J’entends bien l’argument classique: il faut se battre dans le cadre du système et lutter pour défendre les emplois même les plus néfastes, il faut arracher aux bouffis de la croissance une plus grosse part du gâteau, même si nous savons, tous, que ce gâteau est empoisonné. Que celui qui ne s’est jamais compromis jette donc le premier pavé! Mais à force d’être seulement contre, nous finissons par être « tout contre » le système, ses débats pourris, ses pratiques immondes, ses perversions mentales.

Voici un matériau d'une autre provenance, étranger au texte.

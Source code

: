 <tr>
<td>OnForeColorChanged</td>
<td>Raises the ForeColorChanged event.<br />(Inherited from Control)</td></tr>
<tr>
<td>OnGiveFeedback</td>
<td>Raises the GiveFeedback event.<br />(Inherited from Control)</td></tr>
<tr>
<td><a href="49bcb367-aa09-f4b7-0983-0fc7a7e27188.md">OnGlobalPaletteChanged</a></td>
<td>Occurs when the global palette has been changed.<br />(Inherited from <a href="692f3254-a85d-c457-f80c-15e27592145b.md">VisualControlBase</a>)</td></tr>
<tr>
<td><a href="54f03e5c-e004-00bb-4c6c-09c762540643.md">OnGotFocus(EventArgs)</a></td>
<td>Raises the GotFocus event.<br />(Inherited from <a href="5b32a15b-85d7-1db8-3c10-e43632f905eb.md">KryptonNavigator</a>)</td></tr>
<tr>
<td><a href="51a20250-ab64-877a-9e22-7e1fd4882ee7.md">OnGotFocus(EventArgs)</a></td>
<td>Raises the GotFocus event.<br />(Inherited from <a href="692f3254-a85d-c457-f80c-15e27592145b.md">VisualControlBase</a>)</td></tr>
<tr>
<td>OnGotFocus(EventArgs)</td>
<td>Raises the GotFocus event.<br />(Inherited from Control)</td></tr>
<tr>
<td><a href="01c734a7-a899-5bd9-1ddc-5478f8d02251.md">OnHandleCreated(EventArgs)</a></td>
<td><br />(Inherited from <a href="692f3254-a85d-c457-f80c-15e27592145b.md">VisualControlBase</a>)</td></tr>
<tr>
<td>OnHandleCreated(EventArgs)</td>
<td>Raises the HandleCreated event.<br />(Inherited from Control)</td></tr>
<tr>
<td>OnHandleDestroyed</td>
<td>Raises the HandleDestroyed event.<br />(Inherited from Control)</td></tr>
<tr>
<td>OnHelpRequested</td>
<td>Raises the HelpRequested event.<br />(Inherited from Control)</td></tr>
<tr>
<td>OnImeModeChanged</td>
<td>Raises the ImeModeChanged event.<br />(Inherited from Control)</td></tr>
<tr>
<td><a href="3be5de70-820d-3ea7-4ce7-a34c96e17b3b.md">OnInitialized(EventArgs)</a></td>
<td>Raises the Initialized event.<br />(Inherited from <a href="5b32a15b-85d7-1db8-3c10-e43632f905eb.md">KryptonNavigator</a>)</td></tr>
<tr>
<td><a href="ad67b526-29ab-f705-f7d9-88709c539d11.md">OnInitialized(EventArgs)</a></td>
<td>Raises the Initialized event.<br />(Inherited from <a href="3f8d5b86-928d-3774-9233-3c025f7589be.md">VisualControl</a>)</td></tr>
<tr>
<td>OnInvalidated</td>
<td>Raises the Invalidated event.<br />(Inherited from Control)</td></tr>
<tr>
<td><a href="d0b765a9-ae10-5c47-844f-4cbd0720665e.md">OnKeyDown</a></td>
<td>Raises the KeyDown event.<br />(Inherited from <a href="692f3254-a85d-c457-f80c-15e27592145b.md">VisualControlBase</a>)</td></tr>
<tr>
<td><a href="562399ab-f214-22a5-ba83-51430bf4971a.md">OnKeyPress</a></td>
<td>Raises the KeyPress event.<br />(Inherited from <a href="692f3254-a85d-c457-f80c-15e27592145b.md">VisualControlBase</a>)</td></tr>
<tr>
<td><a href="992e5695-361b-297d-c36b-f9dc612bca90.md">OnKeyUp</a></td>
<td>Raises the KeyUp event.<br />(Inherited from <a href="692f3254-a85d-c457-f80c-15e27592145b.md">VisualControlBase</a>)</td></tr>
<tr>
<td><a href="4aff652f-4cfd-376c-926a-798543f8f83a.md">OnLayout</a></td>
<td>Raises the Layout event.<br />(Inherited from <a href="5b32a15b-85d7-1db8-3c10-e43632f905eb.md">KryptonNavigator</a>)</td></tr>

L’année 2012 devrait, une nouvelle fois, prouver que nous ne pouvons plus faire de politique sans vendre notre âme aux gourous de la com. Cessons de porter notre adversaire sur notre dos, car il finira par nous poignarder au moment où nous pensons le vaincre… Il ne s’agit pas d’apprendre à « positiver » sous prétexte que l’on pourrait « moraliser » le système, mais, au contraire, d’être aussi intraitables lorsque nous créons cet autre monde que lorsque nous étions ces militants purs, mais un peu durs à jouir. Il s’agit d’être indomptables, mais sans oublier que le capitalisme ne pourra être arrêté que par du non capitaliste…c’est-à-dire en faisant la part belle à la dérive, à des modes de comportements expérimentaux.
Nous ne devons plus faire de politique aux conditions de nos adversaires. Nous avons besoin d’une gauche buissonnière qui sache tout autant s’investir dans d’autres façons de faire, de sentir, de penser, de rêver que pétitionner, battre le pavé et faire grève. Nous pourrions autrement finir par mourir de paupérisation existentielle. Nous devons fabriquer du réel, des petits morceaux d’un autre monde et non pas seulement répondre à celui de nos adversaires, à l’injustice. La gauche radicale est trop souvent encore dans la consommation de sa radicalité idéologique, forme voisine des autres spectacles. Organisons la gauche antiproductiviste comme une critique pratique de nos conditions d’existence… Une gauche qui soit beaucoup plus une gauche inventive qu’une gauche messianique. Ce chemin est celui de la sécession et de la gourmandise. Cela ne nous interdit pas de lutter pour conquérir de nouveaux droits, mais cela les réoriente, les hiérarchise autrement. Cessons de nous complaire dans un discours critique qui, collant de trop près à celui de nos adversaires, finit par se laisser imposer l’ordre du jour, jusqu’à épouser la grammaire de sa pensée, tout en croyant rester rebelles alors que nous ne faisons qu’escalader son autre face… Apprenons à nous rendre disponibles à d’autres rêveries.